(AVAILABLE DATA Opens)

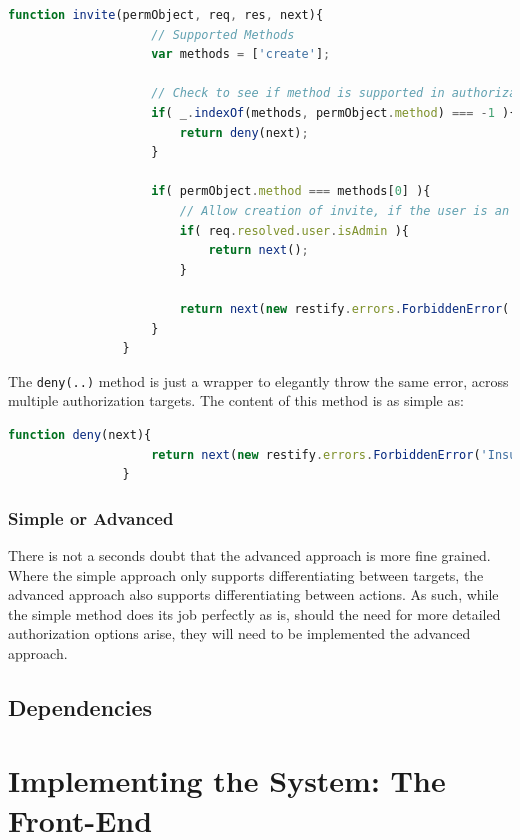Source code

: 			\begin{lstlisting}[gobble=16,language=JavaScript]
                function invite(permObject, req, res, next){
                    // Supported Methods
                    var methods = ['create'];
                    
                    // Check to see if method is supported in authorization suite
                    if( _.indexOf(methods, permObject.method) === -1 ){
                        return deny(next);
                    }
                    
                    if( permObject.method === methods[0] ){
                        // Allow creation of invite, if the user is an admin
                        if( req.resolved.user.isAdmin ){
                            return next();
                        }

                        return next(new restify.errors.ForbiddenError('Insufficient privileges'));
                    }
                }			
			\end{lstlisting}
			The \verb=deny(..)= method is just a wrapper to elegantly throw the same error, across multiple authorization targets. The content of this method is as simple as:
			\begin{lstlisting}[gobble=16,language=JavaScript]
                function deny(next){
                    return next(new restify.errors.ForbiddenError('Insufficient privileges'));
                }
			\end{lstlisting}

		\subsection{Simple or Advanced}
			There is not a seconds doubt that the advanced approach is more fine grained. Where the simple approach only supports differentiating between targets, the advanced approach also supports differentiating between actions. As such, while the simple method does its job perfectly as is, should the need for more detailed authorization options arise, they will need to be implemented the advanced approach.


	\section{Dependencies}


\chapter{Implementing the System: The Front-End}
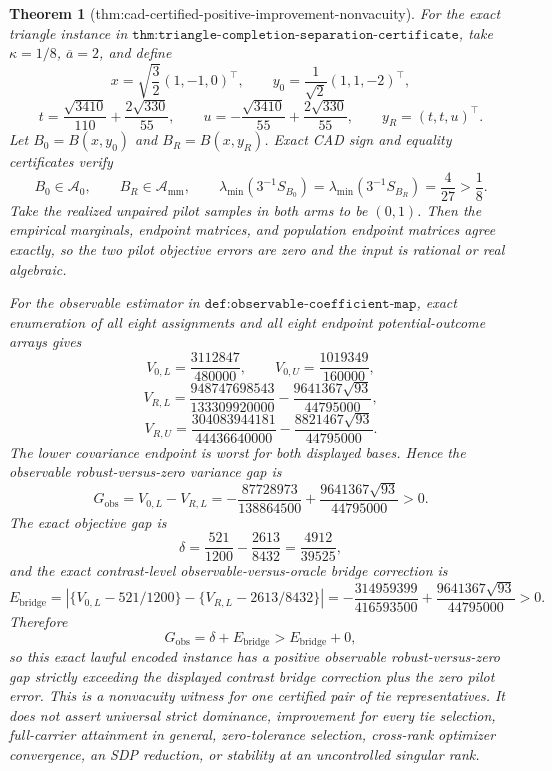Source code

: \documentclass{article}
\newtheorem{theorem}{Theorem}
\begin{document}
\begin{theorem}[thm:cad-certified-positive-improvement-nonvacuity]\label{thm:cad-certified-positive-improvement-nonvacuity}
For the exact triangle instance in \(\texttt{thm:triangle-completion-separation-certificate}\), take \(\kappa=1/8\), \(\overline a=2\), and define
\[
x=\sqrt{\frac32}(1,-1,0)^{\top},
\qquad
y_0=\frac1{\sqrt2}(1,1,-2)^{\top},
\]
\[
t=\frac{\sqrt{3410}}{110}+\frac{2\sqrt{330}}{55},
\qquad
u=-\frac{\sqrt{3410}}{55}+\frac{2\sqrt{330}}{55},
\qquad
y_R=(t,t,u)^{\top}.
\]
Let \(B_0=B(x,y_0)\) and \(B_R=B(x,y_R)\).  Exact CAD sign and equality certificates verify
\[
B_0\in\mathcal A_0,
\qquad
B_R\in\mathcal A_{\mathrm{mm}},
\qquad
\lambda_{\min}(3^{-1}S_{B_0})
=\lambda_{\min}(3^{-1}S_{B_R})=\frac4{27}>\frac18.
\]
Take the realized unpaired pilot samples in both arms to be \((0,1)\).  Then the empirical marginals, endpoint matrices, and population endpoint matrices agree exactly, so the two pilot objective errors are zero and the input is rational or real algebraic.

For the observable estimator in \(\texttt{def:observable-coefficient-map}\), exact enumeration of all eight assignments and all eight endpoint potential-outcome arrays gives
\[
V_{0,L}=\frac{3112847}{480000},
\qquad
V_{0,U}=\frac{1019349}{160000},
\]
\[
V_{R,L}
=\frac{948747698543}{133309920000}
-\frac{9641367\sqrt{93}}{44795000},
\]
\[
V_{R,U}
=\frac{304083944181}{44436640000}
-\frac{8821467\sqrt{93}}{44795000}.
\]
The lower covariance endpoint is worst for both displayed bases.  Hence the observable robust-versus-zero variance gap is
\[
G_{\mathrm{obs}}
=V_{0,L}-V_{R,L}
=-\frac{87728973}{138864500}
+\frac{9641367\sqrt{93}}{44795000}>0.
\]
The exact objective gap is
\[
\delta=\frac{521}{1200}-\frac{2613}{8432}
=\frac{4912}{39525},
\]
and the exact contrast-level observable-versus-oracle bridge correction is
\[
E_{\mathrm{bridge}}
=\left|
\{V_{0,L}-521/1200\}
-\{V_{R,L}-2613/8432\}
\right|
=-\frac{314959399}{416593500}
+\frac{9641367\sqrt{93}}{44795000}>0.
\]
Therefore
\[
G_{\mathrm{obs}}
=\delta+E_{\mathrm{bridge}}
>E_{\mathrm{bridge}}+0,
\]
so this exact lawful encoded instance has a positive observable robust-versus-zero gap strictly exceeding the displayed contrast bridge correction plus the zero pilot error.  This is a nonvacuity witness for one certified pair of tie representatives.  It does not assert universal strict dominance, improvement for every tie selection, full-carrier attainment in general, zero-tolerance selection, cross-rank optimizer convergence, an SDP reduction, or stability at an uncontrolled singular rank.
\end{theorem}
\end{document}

(AVAILABLE DATA Closes)

■ **EXERCISE AIM**:
Every line from the top of the entries through the line that holds "the System: The" is to be quoted exactly, please, and nothing else; omit the pictures.

■ **OUTPUT**:
Source code

: 			\begin{lstlisting}[gobble=16,language=JavaScript]
                function invite(permObject, req, res, next){
                    // Supported Methods
                    var methods = ['create'];
                    
                    // Check to see if method is supported in authorization suite
                    if( _.indexOf(methods, permObject.method) === -1 ){
                        return deny(next);
                    }
                    
                    if( permObject.method === methods[0] ){
                        // Allow creation of invite, if the user is an admin
                        if( req.resolved.user.isAdmin ){
                            return next();
                        }

                        return next(new restify.errors.ForbiddenError('Insufficient privileges'));
                    }
                }			
			\end{lstlisting}
			The \verb=deny(..)= method is just a wrapper to elegantly throw the same error, across multiple authorization targets. The content of this method is as simple as:
			\begin{lstlisting}[gobble=16,language=JavaScript]
                function deny(next){
                    return next(new restify.errors.ForbiddenError('Insufficient privileges'));
                }
			\end{lstlisting}

		\subsection{Simple or Advanced}
			There is not a seconds doubt that the advanced approach is more fine grained. Where the simple approach only supports differentiating between targets, the advanced approach also supports differentiating between actions. As such, while the simple method does its job perfectly as is, should the need for more detailed authorization options arise, they will need to be implemented the advanced approach.


	\section{Dependencies}


\chapter{Implementing the System: The Front-End}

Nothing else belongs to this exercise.